You can combine eQTLs and GWAS analysis through colocalization analysis
To do this you identify your eQTLs and your GWS loci that have an overlapping position in the genome
You then compare the results of GWAS fine mapping and eQTL analysis at the locus to determine whether they are caused by the same or separate signals
If the peaks overlap they are colocalizing signals if they do not present the same pattern they are non-colocalizing signals
What are the explanations for locus overlap?
GWAS and eQTL loci can overlap for 3 reasons:
Independent causal variants in LD
A single causal SNP- you have identified the mechanism explaining your GWAS loci
Pleiotropy- a SNP could have a pleiotropic effect; influencing a specific gene in a specific cell type explaining the eQTL but at the same time having a different effect on a different gene or tissue leading to the GWAS phenotypic trait
What is a transcriptome-wide association analysis TWAS?

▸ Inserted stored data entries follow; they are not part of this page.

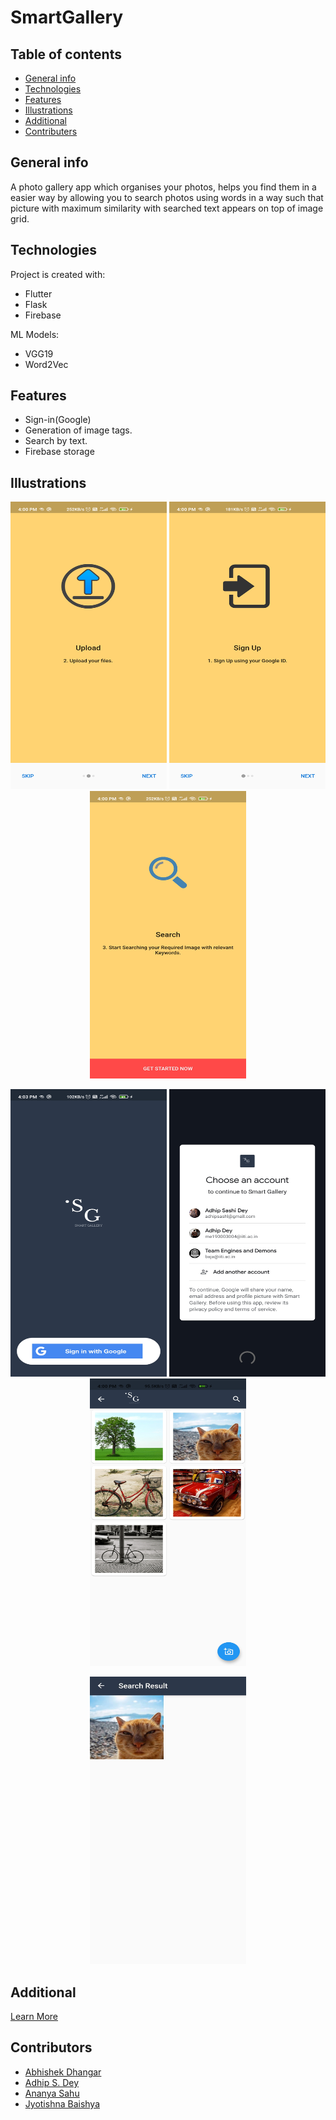 # SmartGallery

## Table of contents
* [General info](#general-info)
* [Technologies](#technologies)
* [Features](#features)
* [Illustrations](#illustrations)
* [Additional](#additional)
* [Contributers](#contributors)

## General info
A photo gallery app which organises your photos, helps you find them in a easier way by allowing you to search photos using words in a way such that picture with maximum similarity with searched text appears on top of image grid.
## Technologies
Project is created with:
* Flutter
* Flask
* Firebase

ML Models:
* VGG19
* Word2Vec

## Features

- Sign-in(Google)
- Generation of image tags.
- Search by text.
- Firebase storage

## Illustrations

<!-- <img src=".jpg" width="324" height="324"> -->

<p align="center">
  <img src="/static/1.jpg" width="250" height="460">
  <img src="/static/2.jpg" width="250" height="460">
  <img src="/static/3.jpg" width="250" height="460">
</p>
<p align="center">
  <img src="/static/4.jpg" width="250" height="460">
  <img src="/static/5.jpg" width="250" height="460">
  <img src="/static/6.jpg" width="250" height="460">
</p>
<p align=center>
  <img src="/static/7.jpeg" width="250" height="460">
</p>


## Additional

[Learn More](/static/SmartGalleryppt.pdf?raw=true)

## Contributors

- [Abhishek Dhangar](https://github.com/Abhi263-dev)
- [Adhip S. Dey](https://github.com/ASDsashi)
- [Ananya Sahu](https://github.com/ananyasahu1008)
- [Jyotishna Baishya](https://github.com/JyotishnaBaishya)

This is the idea that you can directly combine the eQTL and GWAS studies instead of overlapping separate maps; combining GWAS and RNA-seq experiments directly
You take the thousands of subjects required for a GWAS and instead of comparing SNP genotypes and looking for association with the phenotypic trait it sees, you instead obtain samples of all the possibly relevant cell types from each subject and then perform RNA-seq analysis to generate gene expression profiles for each cell type from each subject
You can then directly look for associations between gene expression levels and the overall phenotypes
Once you have prioritised genes fro investigations what do you do?
- Cell Studies
- Functional Phenotyping
- High throughput screens
What do cell studies look to find?
What cell type?
Here we looked at osteoblasts because that’s where we found it was expressed
Is it expressed?
Where is it located in the cell?
Immunofluorescent experiments found the location
Does it effect the functional activity of the cell?
What do we use model animals for in functional analysis?
Knockout animals in several ways: - Total knockout - Cell specific - Inducible - Gene editing Before you determine that you must ask: What is the functional phenotype of interest? What is the appropriate model?